[Items from a data source]

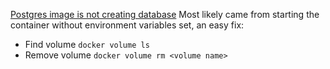 
[Postgres image is not creating database](https://stackoverflow.com/questions/48629799/postgres-image-is-not-creating-database)
Most likely came from starting the container without environment variables set, an easy fix:
- Find volume `docker volume ls`
- Remove volume `docker volume rm <volume name>`

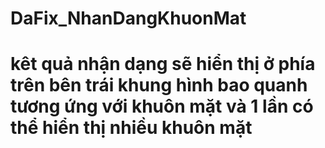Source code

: # DaFix_NhanDangKhuonMat

# kêt quả nhận dạng sẽ hiển thị ở phía trên bên trái khung hình bao quanh tương ứng với khuôn mặt và 1 lần có thể hiển thị nhiều khuôn mặt
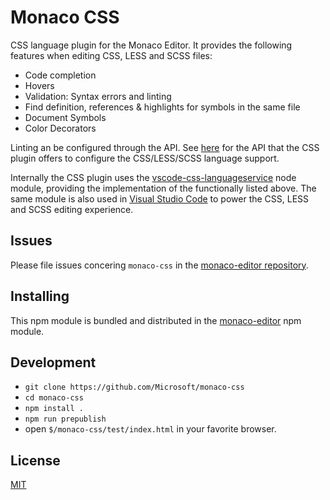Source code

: # Monaco CSS

CSS language plugin for the Monaco Editor. It provides the following features when editing CSS, LESS and SCSS files:
* Code completion
* Hovers
* Validation: Syntax errors and linting
* Find definition, references & highlights for symbols in the same file
* Document Symbols
* Color Decorators

Linting an be configured through the API. See [here](https://github.com/Microsoft/monaco-css/blob/master/src/monaco.d.ts) for the API that the
CSS plugin offers to configure the CSS/LESS/SCSS language support.

Internally the CSS plugin uses the [vscode-css-languageservice](https://github.com/Microsoft/vscode-css-languageservice)
node module, providing the implementation of the functionally listed above. The same module is also used
in [Visual Studio Code](https://github.com/Microsoft/vscode) to power the CSS, LESS and SCSS editing experience.

## Issues

Please file issues concering `monaco-css` in the [monaco-editor repository](https://github.com/Microsoft/monaco-editor/issues).

## Installing

This npm module is bundled and distributed in the [monaco-editor](https://www.npmjs.com/package/monaco-editor) npm module.

## Development

* `git clone https://github.com/Microsoft/monaco-css`
* `cd monaco-css`
* `npm install .`
* `npm run prepublish`
* open `$/monaco-css/test/index.html` in your favorite browser.

## License
[MIT](https://github.com/Microsoft/monaco-css/blob/master/LICENSE.md)
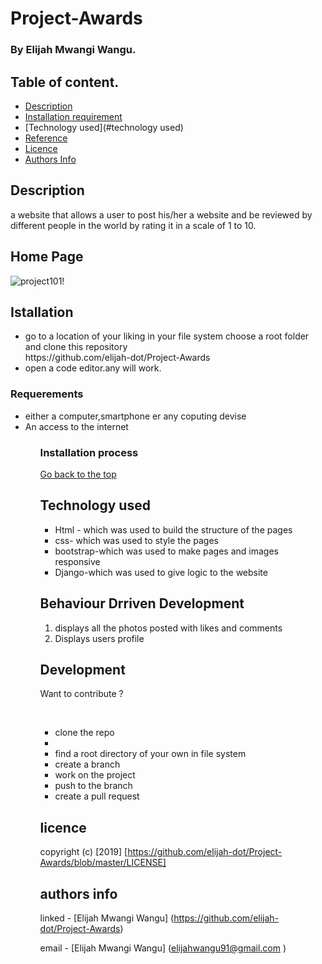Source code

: # Project-Awards


### By Elijah Mwangi Wangu.


## Table of content.

- [Description](#description)
- [Installation requirement](#installation)
- [Technology used](#technology used)
- [Reference](#reference)
- [Licence](#licence)
- [Authors Info](#author-info)

## Description

<p>a website that allows a user to post his/her  a website  and be reviewed by different people in the world by rating it in a scale of 1 to 10.</p>

## Home Page

![project101!](./static/screenshots/2022-06-06_11-50.png)




## Istallation

<ul>
   <li>go to a location of your liking in your file system choose a root folder and clone this repository <br>
   https://github.com/elijah-dot/Project-Awards
   </li>
   <li>open a code editor.any will work.</li>
</ul>
 
### Requerements
<ul>
<li>either a computer,smartphone er any coputing devise</li>
<li>An access to the internet</li>
<ul>

### Installation process

[Go back to the top](#Project-Awards)

## Technology used

<ul> 
<li>Html - which was used to build the structure of the pages</li>
<li>css- which was used to style the pages </li>
<li>bootstrap-which was used to make pages and images responsive</li>
<li>Django-which was used to give logic to the website</li>
</ul>

## Behaviour Drriven Development

<ol>
<li>displays all the photos posted with likes and comments</li>
<li>Displays users profile<ul>
</ul> 
</ol>

## Development

<p>Want to contribute ?</p><br>
<ul>
  <li>clone the repo<li>
  <li>find a root directory of your own in file system</li>
  <li>create a branch</li>
  <li>work on the project</li>
  <li>push to the branch</li>
  <li>create a pull request</li>
</ul>

## licence

copyright (c) [2019] [https://github.com/elijah-dot/Project-Awards/blob/master/LICENSE]

## authors info

linked - [Elijah Mwangi Wangu]
(https://github.com/elijah-dot/Project-Awards)

email - [Elijah Mwangi Wangu]
(elijahwangu91@gmail.com
)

> What this task involves
Write out all the data exactly, minus pictures.

> Response to this exercise
[Postgres image is not creating database](https://stackoverflow.com/questions/48629799/postgres-image-is-not-creating-database)
Most likely came from starting the container without environment variables set, an easy fix:
- Find volume `docker volume ls`
- Remove volume `docker volume rm <volume name>`

Source code

: # DaFix_NhanDangKhuonMat

# kêt quả nhận dạng sẽ hiển thị ở phía trên bên trái khung hình bao quanh tương ứng với khuôn mặt và 1 lần có thể hiển thị nhiều khuôn mặt
Source code

: # Monaco CSS

CSS language plugin for the Monaco Editor. It provides the following features when editing CSS, LESS and SCSS files:
* Code completion
* Hovers
* Validation: Syntax errors and linting
* Find definition, references & highlights for symbols in the same file
* Document Symbols
* Color Decorators

Linting an be configured through the API. See [here](https://github.com/Microsoft/monaco-css/blob/master/src/monaco.d.ts) for the API that the
CSS plugin offers to configure the CSS/LESS/SCSS language support.

Internally the CSS plugin uses the [vscode-css-languageservice](https://github.com/Microsoft/vscode-css-languageservice)
node module, providing the implementation of the functionally listed above. The same module is also used
in [Visual Studio Code](https://github.com/Microsoft/vscode) to power the CSS, LESS and SCSS editing experience.

## Issues

Please file issues concering `monaco-css` in the [monaco-editor repository](https://github.com/Microsoft/monaco-editor/issues).

## Installing

This npm module is bundled and distributed in the [monaco-editor](https://www.npmjs.com/package/monaco-editor) npm module.

## Development

* `git clone https://github.com/Microsoft/monaco-css`
* `cd monaco-css`
* `npm install .`
* `npm run prepublish`
* open `$/monaco-css/test/index.html` in your favorite browser.

## License
[MIT](https://github.com/Microsoft/monaco-css/blob/master/LICENSE.md)
Source code

: # Project-Awards


### By Elijah Mwangi Wangu.


## Table of content.

- [Description](#description)
- [Installation requirement](#installation)
- [Technology used](#technology used)
- [Reference](#reference)
- [Licence](#licence)
- [Authors Info](#author-info)

## Description

<p>a website that allows a user to post his/her  a website  and be reviewed by different people in the world by rating it in a scale of 1 to 10.</p>

## Home Page

![project101!](./static/screenshots/2022-06-06_11-50.png)




## Istallation

<ul>
   <li>go to a location of your liking in your file system choose a root folder and clone this repository <br>
   https://github.com/elijah-dot/Project-Awards
   </li>
   <li>open a code editor.any will work.</li>
</ul>
 
### Requerements
<ul>
<li>either a computer,smartphone er any coputing devise</li>
<li>An access to the internet</li>
<ul>

### Installation process

[Go back to the top](#Project-Awards)

## Technology used

<ul> 
<li>Html - which was used to build the structure of the pages</li>
<li>css- which was used to style the pages </li>
<li>bootstrap-which was used to make pages and images responsive</li>
<li>Django-which was used to give logic to the website</li>
</ul>

## Behaviour Drriven Development

<ol>
<li>displays all the photos posted with likes and comments</li>
<li>Displays users profile<ul>
</ul> 
</ol>

## Development

<p>Want to contribute ?</p><br>
<ul>
  <li>clone the repo<li>
  <li>find a root directory of your own in file system</li>
  <li>create a branch</li>
  <li>work on the project</li>
  <li>push to the branch</li>
  <li>create a pull request</li>
</ul>

## licence

copyright (c) [2019] [https://github.com/elijah-dot/Project-Awards/blob/master/LICENSE]

## authors info

linked - [Elijah Mwangi Wangu]
(https://github.com/elijah-dot/Project-Awards)

email - [Elijah Mwangi Wangu]
(elijahwangu91@gmail.com
)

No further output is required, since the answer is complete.